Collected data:
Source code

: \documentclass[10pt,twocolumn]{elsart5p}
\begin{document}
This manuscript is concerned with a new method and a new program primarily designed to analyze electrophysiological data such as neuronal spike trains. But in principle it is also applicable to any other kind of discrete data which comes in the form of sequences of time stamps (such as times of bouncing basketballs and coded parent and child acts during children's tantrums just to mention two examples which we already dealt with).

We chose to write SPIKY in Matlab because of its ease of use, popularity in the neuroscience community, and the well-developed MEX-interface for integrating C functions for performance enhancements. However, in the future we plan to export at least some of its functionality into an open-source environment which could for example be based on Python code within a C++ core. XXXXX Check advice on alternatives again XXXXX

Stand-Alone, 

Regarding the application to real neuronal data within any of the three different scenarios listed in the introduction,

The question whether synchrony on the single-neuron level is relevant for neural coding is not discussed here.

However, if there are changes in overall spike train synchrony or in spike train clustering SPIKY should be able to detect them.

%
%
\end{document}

==

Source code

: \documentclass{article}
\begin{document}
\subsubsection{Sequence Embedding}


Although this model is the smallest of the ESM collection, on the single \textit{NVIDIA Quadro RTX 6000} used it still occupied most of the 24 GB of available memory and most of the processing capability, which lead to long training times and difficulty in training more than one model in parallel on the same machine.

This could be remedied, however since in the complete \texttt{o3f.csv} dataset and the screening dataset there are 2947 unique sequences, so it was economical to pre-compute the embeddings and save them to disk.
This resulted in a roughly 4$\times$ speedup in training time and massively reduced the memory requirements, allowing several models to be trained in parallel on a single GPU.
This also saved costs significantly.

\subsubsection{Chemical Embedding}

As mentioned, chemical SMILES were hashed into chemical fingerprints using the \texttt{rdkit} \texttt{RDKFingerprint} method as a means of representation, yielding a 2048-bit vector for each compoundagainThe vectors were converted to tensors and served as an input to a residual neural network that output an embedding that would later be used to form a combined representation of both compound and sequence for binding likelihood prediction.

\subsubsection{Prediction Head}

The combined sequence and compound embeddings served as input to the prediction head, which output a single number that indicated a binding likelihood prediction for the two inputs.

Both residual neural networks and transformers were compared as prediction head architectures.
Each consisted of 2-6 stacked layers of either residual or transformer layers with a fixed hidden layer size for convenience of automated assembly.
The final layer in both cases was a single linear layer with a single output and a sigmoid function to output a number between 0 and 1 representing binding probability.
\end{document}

Assignment:
Collect from the data above every line that includes "synchrony".

Solution below:
The question whether synchrony on the single-neuron level is relevant for neural coding is not discussed here.
However, if there are changes in overall spike train synchrony or in spike train clustering SPIKY should be able to detect them.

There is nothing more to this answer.